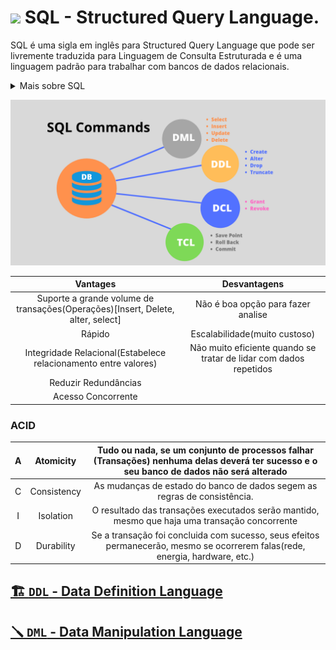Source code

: # <img src="https://cdn-icons-png.flaticon.com/512/657/657695.png" width="25px"> SQL - Structured Query Language.

SQL é uma sigla em inglês para Structured Query Language que pode ser livremente traduzida para Linguagem de Consulta Estruturada e é uma linguagem padrão para trabalhar com bancos de dados relacionais.

<details>
  <summary>Mais sobre SQL</summary>
<br>
Ela surgiu nos anos 70 com a IBM, como uma alternativa dos bancos sequenciais, que eram uma lista de tabelas que não tinha relação entre si. Com o passar do tempo sofreu dificuldades para realizar a inclusão, alteração, exclusão de dados e outras necessidades, aumentando a complexidade do manuseio de banco de dados.

Após os bancos sequenciais, vale lembrar o surgimento da álgebra relacional como uma outra alternativa para interagir com bancos de dados relacionais. No entanto, ainda havia barreiras na perpetuação e compreensão de todas as expressões matemáticas usadas em álgebra relacional.

Para entender a melhor maneira de trabalhar dados estruturados, os laboratórios da IBM vieram com as primeiras versões do SQL. Mas quando outras empresas também começaram a trabalhar nisso, um órgão americano de padrões, o American National Standards Institute (ANSI), resolveu unificar todas as iniciativas sobre o movimento do banco de dados SQL promovendo um padrão que, de início, chamou-se de SEQUEL (Structured Query Language) ou seja, Linguagem de Consulta Estruturada em inglês. Já no Brasil, esse termo se popularizou com o nome de SQL.

A padronização da linguagem que trabalha com dados estruturados trouxe uma série de vantagens, dentre elas podemos citar a facilidade no aprendizado, já que a linguagem SQL se aproxima de frases da língua inglesa. Outra vantagem é o surgimento de vários outros sistemas de gerenciamento de banco de dados que usam a Linguagem SQL. Com o padrão ANSI, a Oracle começou a dar suporte à linguagem SQL, a Microsoft também, com o SQL Server, também passou a adotar o SQL como padrão, facilitando a integração de sistemas, mesmo de SGBDs diferentes.

Vale ressaltar que atualmente a linguagem SQL tem suas limitações. Em tempos de redes sociais e big data, surgiu a possibilidade de analisar dados não-estruturados, como grafos e imagens, pelo fato da modelagem relacional exigir chaves primárias e estrangeiras, acaba trazendo uma iniciativa um pouco engessada e para suprir a necessidade de análise e armazenamento de dados não-estruturados o NoSQLs é a melhor alternativa.

É possível compreender que a linguagem SQL prevaleceu quando se diz respeito a modelos estruturados e com a padronização ANSI surgiram várias facilidades para empresas e desenvolvedores. Contudo, mesmo com desvantagens, o banco de dados relacional ainda é campeão para gerir o pagamento e recebimento de uma empresa, controlar o fluxo de produção e modelar quaisquer processos repetitivos.

</details>

![sql_diagram](./assets/images/sql_diagram.png)

|Vantages|Desvantagens|
|:---:|:---:|
|Suporte a grande volume de transações(Operações)[Insert, Delete, alter, select]|Não é boa opção para fazer analise|
|Rápido|Escalabilidade(muito custoso)|
|Integridade Relacional(Estabelece relacionamento entre valores)|Não muito eficiente quando se tratar de lidar com dados repetidos|
|Reduzir Redundâncias|
|Acesso Concorrente||

### ACID
|A|Atomicity|Tudo ou nada, se um conjunto de processos falhar (Transações) nenhuma delas deverá ter sucesso e o seu banco de dados não será alterado|
|:---:|:---:|:---:|
|C|Consistency|As mudanças de estado do banco de dados segem as regras de consistência.|
|I|Isolation|O resultado das transações executados serão mantido, mesmo que haja uma transação concorrente|
|D|Durability|Se a transação foi concluida com sucesso, seus efeitos permanecerão, mesmo se ocorrerem falas(rede, energia, hardware, etc.)|

## [🏗️ `DDL` - Data Definition Language](./ddl.md)

## [🪛 `DML` - Data Manipulation Language](./dml.md)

---------------

What is needed -
Scan the lines above, and whenever one holds the string "Structured", copy it.

Answer area -
: # <img src="https://cdn-icons-png.flaticon.com/512/657/657695.png" width="25px"> SQL - Structured Query Language.
SQL é uma sigla em inglês para Structured Query Language que pode ser livremente traduzida para Linguagem de Consulta Estruturada e é uma linguagem padrão para trabalhar com bancos de dados relacionais.
Para entender a melhor maneira de trabalhar dados estruturados, os laboratórios da IBM vieram com as primeiras versões do SQL. Mas quando outras empresas também começaram a trabalhar nisso, um órgão americano de padrões, o American National Standards Institute (ANSI), resolveu unificar todas as iniciativas sobre o movimento do banco de dados SQL promovendo um padrão que, de início, chamou-se de SEQUEL (Structured Query Language) ou seja, Linguagem de Consulta Estruturada em inglês. Já no Brasil, esse termo se popularizou com o nome de SQL.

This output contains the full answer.